__Records to process__
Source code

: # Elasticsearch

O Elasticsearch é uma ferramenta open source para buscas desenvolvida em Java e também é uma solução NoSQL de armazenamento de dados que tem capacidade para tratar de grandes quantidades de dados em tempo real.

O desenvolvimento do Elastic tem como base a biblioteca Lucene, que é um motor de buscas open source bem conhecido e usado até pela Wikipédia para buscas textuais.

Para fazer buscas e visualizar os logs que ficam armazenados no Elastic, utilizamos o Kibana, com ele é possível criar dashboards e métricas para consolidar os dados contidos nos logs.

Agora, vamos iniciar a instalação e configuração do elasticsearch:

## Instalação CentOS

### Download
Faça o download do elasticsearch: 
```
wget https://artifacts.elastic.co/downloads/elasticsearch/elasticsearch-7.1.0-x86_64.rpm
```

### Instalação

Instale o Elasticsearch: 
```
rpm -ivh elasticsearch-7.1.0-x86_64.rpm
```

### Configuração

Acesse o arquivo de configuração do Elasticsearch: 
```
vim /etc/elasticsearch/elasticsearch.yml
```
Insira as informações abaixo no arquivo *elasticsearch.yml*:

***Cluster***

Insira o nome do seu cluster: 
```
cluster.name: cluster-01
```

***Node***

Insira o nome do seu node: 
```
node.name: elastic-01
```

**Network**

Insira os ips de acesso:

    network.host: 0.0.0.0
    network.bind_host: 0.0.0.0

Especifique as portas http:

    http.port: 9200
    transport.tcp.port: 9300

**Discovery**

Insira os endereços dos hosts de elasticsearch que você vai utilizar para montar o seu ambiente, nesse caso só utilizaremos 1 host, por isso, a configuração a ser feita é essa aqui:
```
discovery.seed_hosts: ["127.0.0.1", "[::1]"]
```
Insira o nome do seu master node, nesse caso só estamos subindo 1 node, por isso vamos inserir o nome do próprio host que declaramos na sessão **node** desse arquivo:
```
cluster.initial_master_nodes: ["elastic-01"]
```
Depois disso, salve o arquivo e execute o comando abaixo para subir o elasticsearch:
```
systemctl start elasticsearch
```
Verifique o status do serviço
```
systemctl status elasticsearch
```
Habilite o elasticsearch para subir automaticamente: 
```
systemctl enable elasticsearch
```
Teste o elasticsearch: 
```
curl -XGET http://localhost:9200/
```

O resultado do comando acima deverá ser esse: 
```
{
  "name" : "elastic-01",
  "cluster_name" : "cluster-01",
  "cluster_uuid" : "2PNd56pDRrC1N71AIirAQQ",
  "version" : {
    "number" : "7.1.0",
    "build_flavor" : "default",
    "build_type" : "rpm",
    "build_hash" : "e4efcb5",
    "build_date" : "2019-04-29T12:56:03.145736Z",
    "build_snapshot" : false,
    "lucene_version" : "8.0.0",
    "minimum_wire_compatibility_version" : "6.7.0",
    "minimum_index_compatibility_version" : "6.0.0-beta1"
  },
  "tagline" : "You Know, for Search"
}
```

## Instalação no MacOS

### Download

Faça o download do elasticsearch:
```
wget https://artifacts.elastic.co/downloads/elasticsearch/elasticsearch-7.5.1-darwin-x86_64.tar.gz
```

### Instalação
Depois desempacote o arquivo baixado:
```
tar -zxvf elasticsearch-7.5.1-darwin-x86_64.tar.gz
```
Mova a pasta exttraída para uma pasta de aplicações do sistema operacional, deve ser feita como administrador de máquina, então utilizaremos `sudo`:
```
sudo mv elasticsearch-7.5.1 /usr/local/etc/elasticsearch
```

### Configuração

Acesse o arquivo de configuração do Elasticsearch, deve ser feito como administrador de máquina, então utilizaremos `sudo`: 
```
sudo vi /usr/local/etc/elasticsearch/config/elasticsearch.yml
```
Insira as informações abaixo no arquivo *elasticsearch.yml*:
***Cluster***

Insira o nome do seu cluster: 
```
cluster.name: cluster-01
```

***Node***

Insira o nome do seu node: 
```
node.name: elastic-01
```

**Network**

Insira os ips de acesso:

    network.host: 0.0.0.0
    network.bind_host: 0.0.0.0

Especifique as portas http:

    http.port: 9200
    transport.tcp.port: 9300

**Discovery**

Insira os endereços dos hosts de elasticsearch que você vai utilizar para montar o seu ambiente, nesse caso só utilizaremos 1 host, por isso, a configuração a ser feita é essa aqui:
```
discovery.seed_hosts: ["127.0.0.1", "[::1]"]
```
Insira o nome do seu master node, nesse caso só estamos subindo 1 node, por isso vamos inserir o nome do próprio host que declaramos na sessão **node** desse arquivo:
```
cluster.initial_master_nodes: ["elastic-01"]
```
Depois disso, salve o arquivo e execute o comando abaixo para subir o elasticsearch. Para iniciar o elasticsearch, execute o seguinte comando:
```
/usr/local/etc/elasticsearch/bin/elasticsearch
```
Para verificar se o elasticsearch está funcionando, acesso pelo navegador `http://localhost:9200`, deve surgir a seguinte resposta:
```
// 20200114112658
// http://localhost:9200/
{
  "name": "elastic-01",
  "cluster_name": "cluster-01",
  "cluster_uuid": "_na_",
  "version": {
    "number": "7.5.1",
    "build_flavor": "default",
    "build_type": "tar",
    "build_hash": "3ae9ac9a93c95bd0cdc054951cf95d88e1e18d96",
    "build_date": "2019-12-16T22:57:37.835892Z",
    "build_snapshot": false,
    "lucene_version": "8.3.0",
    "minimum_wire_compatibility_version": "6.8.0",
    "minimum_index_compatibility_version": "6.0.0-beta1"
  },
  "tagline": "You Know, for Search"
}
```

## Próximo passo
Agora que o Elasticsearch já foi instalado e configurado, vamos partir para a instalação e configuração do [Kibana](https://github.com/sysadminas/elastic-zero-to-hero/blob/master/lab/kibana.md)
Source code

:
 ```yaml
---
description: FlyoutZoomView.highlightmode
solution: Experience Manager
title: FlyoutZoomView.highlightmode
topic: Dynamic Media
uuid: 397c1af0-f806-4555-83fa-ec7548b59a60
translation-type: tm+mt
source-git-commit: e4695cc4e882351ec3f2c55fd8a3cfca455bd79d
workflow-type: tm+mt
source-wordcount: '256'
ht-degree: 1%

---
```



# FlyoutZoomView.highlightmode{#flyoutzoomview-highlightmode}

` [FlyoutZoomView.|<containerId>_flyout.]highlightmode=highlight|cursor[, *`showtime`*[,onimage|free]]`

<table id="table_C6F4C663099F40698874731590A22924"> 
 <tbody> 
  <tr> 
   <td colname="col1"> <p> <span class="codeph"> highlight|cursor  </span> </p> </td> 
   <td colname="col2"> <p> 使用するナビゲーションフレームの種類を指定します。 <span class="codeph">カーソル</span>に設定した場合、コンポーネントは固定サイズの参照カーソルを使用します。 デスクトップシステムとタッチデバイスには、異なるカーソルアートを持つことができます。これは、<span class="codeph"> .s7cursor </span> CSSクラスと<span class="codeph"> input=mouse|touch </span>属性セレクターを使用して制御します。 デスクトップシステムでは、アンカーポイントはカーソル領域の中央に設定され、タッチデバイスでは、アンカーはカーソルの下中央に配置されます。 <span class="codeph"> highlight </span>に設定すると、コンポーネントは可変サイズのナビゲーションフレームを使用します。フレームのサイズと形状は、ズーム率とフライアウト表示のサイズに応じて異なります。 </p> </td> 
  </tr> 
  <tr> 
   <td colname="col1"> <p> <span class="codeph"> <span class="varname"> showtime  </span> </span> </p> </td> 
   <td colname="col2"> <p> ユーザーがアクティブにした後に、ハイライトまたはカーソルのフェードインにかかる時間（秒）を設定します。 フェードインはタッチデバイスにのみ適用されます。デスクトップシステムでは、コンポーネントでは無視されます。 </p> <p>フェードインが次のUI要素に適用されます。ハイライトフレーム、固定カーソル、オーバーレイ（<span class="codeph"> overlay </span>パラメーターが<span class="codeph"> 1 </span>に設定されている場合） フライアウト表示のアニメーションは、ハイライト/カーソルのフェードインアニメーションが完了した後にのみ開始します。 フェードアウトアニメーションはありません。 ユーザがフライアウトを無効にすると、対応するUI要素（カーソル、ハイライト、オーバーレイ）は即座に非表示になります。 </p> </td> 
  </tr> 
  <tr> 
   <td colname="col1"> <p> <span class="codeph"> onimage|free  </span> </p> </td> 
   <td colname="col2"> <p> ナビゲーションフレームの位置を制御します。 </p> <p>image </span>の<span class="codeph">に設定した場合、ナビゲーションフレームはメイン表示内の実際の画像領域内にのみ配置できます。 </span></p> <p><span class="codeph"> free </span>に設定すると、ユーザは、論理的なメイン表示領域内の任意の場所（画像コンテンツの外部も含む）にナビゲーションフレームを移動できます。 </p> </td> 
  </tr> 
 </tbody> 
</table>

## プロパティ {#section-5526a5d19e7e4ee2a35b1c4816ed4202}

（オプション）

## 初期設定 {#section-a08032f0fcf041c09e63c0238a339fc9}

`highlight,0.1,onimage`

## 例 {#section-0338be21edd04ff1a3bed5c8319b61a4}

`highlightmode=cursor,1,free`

...

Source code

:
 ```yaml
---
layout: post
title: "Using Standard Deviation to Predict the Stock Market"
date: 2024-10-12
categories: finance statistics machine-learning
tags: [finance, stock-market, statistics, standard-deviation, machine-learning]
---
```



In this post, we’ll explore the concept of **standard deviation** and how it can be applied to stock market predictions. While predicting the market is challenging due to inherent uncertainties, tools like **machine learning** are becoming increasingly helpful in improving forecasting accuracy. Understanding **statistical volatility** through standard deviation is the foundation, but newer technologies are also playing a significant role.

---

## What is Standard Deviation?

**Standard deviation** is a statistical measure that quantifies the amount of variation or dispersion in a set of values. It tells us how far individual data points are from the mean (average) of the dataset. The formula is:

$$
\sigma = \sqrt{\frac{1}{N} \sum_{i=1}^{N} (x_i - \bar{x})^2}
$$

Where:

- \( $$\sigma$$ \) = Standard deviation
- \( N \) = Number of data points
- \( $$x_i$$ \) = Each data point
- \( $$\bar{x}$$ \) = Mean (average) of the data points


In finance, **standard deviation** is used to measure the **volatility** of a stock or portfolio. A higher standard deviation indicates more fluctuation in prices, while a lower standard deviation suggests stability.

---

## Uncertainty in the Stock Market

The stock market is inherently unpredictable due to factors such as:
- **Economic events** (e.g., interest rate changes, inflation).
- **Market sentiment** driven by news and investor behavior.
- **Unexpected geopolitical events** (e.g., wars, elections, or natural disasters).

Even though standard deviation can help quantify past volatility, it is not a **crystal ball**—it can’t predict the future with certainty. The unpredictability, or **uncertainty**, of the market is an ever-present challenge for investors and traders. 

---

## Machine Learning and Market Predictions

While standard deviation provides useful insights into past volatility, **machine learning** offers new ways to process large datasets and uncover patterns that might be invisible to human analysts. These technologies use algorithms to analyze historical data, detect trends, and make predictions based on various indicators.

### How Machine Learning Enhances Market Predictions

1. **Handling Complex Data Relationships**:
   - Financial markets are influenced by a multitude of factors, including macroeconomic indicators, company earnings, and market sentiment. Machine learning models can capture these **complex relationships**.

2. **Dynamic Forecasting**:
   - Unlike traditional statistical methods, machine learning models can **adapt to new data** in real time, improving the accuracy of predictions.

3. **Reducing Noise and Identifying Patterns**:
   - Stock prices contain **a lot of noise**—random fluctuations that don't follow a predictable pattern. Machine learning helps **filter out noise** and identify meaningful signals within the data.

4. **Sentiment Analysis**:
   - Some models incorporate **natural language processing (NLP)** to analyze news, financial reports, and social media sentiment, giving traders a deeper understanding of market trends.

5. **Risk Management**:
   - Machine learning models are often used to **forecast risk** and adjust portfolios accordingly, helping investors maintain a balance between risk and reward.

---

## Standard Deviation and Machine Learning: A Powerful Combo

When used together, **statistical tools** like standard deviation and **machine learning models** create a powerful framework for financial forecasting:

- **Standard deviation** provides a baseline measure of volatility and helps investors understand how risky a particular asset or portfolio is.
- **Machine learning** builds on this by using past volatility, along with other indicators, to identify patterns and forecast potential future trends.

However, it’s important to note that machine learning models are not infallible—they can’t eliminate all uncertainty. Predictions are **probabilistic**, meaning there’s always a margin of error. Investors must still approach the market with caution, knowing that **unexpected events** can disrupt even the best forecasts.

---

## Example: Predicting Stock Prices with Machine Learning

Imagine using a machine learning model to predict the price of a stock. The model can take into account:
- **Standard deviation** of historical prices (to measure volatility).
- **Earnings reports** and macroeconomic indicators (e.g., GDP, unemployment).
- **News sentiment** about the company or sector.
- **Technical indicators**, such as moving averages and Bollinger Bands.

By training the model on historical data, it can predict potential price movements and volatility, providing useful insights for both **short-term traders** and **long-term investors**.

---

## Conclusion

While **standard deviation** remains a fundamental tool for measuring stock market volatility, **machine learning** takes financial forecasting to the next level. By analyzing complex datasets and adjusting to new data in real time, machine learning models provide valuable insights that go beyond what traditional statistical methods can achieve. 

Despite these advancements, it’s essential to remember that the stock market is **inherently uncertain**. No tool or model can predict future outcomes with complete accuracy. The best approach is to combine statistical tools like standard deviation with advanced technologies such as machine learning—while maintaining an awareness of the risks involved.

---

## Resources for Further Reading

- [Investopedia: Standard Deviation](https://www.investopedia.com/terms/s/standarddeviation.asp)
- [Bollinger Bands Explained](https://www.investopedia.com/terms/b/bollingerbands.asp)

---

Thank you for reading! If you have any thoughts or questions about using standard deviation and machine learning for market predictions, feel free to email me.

__Exercise brief__
Lines that include the word "seguinte" are to be extracted from the data above.

__Response__
Depois disso, salve o arquivo e execute o comando abaixo para subir o elasticsearch. Para iniciar o elasticsearch, execute o seguinte comando:
Para verificar se o elasticsearch está funcionando, acesso pelo navegador `http://localhost:9200`, deve surgir a seguinte resposta:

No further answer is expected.